= George Hepple =

English fiddler

George Hepple (1904–1997) was an influential traditional Northumbrian fiddler. He was born at Sook Hill Farm, Haltwhistle, West Northumberland. He went to a nearby school in Melkridge.
He began his working life as an apprentice blacksmith at Cawfield's Quarry at the age of fourteen, before moving to Ventners Hall Colliery where he remained until its closure in the 1950s. He then worked at Bardon Mill Colliery. He later worked in a plastics factory in Plenmellor, South of Haltwistle, until his retirement. In the last years of his life, he lived with his wife Edna in sheltered housing in Haltwhistle. At this time, he also had a pacemaker implanted and when the doctor said he should return to have the battery replaced, in 10 years, he replied "I don't need to worry about that then!".

==Musical life==
He was born into a musical family; his grandfather had been taught to step-dance by the famous fiddler-composer and dancing master Robert Whinham. Cawfields, the family farm, within sight of the Roman Wall, was the venue for regular musical evenings; these were often held near the full moon, to make travelling over the fells easier. People from nearby farms would walk, while those from further afield might ride.

He was given a three-quarter size fiddle at the age of eight, and taught himself to play, at first practising in the byre, later saying My only audience was the hens. As he progressed, he was invited to play at the family's musical evenings. His son recalled that his first public solo performance was The Ferry Boat at a school concert, at the age of eleven - he was asked to play again for dancing that evening, earning two shillings. From this time onwards, he played regularly at concerts and dances. By the 1920s he was a member of the local dance band, playing mainly country dance music. Just before the war, in 1938, he founded a dance band, The Sylvian Dance Band, with a line up of two fiddles, a piano accordion (the first in the district), piano and drums.

He had been fascinated with the Northumbrian smallpipes for some time, but was frustrated by the considerable difficulty of getting a set at that time. After the war, in 1947, local musician Basil Clough found him a set, from Colin Caisley, and he made some progress on the instrument. His preferred instrument remained the fiddle, however. At this time, the piper Joe Hutton lived nearby at Gilsland, Cumberland and was a frequent visitor. George's son John also took up the smallpipes, and was broadcast by the BBC in 1953, on Children's Hour, presented by Huw Wheldon. John and George made several broadcasts subsequently on the BBC's Barn Dance programme, playing pipe and fiddle duets. Later, both George and Joe Hutton would stay with John, at the time of the annual Pipers' Society competitions in Newcastle, and they would play together from morning till night.

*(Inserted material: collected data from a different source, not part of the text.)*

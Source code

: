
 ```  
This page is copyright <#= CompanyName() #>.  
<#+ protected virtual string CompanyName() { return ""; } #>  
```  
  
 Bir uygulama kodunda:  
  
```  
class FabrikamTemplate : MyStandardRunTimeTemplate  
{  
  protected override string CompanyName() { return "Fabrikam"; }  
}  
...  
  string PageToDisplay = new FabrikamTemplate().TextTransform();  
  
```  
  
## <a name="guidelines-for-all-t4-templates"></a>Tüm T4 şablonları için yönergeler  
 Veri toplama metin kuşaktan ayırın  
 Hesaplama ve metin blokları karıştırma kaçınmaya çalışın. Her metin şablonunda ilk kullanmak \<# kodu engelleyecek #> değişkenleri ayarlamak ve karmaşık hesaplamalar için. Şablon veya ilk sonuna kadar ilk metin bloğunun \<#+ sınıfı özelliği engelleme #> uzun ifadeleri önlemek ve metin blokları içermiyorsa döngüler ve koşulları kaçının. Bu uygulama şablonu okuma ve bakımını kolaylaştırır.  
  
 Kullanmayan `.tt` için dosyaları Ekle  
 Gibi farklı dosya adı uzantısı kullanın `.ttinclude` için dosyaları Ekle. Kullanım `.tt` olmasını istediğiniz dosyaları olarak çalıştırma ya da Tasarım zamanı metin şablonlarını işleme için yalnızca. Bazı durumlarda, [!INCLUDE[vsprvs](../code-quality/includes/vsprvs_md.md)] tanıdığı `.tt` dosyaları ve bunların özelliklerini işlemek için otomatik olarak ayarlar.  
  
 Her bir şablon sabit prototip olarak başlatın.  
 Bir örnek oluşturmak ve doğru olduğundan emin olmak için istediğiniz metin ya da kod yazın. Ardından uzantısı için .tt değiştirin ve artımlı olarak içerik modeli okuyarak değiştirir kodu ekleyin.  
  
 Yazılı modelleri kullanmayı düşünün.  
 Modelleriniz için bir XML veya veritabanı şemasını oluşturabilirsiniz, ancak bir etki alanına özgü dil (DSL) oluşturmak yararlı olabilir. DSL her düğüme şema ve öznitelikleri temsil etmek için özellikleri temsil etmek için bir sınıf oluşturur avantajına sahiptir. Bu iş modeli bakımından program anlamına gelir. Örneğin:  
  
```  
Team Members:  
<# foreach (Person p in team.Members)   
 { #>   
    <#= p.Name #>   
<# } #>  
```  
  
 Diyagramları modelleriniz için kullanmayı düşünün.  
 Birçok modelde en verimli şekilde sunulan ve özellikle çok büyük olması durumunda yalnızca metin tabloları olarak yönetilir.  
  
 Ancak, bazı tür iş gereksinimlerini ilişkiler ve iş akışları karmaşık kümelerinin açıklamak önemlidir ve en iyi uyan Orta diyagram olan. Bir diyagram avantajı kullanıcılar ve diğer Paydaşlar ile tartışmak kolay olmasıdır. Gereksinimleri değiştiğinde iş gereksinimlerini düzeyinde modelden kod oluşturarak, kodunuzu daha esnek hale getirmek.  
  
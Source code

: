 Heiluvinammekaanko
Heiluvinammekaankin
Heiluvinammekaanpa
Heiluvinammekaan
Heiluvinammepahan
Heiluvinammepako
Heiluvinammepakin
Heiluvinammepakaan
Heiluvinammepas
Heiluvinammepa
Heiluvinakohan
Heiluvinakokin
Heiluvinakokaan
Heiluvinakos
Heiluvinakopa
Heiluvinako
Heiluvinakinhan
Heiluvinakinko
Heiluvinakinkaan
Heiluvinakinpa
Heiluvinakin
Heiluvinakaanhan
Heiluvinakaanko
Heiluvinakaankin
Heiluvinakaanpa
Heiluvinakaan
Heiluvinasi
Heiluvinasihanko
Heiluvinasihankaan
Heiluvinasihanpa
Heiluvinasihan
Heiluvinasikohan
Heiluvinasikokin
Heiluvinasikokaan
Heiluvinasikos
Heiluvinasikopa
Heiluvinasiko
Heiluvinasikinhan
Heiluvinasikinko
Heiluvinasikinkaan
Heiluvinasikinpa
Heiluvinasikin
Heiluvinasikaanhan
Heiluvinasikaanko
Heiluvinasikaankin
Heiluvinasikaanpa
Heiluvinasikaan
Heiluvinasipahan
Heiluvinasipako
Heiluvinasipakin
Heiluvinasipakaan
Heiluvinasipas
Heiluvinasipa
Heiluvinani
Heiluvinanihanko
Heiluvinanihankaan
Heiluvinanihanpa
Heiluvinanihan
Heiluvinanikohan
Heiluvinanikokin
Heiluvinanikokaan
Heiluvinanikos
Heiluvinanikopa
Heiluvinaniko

He had strict ideas on fiddle accuracy and playing techniques, and on what constituted a Northumbrian style.
He said that formerly, traditional fiddlers would play with the fiddle on the shoulder, rather than under the chin - in particular he stated that Whinham played in this way.
The piper Adrian D Schofield, who knew him well, recalls that he used the 'Newcastle' style of bowing, where the bow-strokes go across the beat; he used only the top 3 inches of his bow to get the articulation needed. He also considered Honeyman's Strathspey, Reel and Hornpipe Tutor to be wrong in its teaching of this style. When playing fiddle along with smallpipes, he preferred to play more staccato, to go along with that instrument's articulation.

He also played the Northumberland small-pipes; finger-style G banjo (which he had learned from his brother-in-law); organ and a variety of wind instruments. He composed 'seconds', that is duet settings, for many traditional tunes, but apparently did not write these down. He also wrote and taught music, and judged competitions; in his later years was made an honorary member of the Northumbrian Pipers' Society.

==Recordings==
Some early recordings of him, made by Peter Kennedy in 1954, one of him playing The Ferry Boat on solo fiddle, and two others of him and his son John playing pipe and fiddle duets, are on the Topic compilation, Holey Ha'penny.
Several later recordings of him, as well as an extended interview, are on the FARNE archive, and these give a valuable perspective on his life, playing style and wide repertoire. He was also recorded playing fiddle in six tracks on the Topic record Bonny North Tyne - Northumbrian Country Music, 12TS239; five of these tracks are duets with his nephew, Donald Ridley. Two tracks were of George's own compositions, Geordie's Jig, and a hornpipe, The Burn Divot.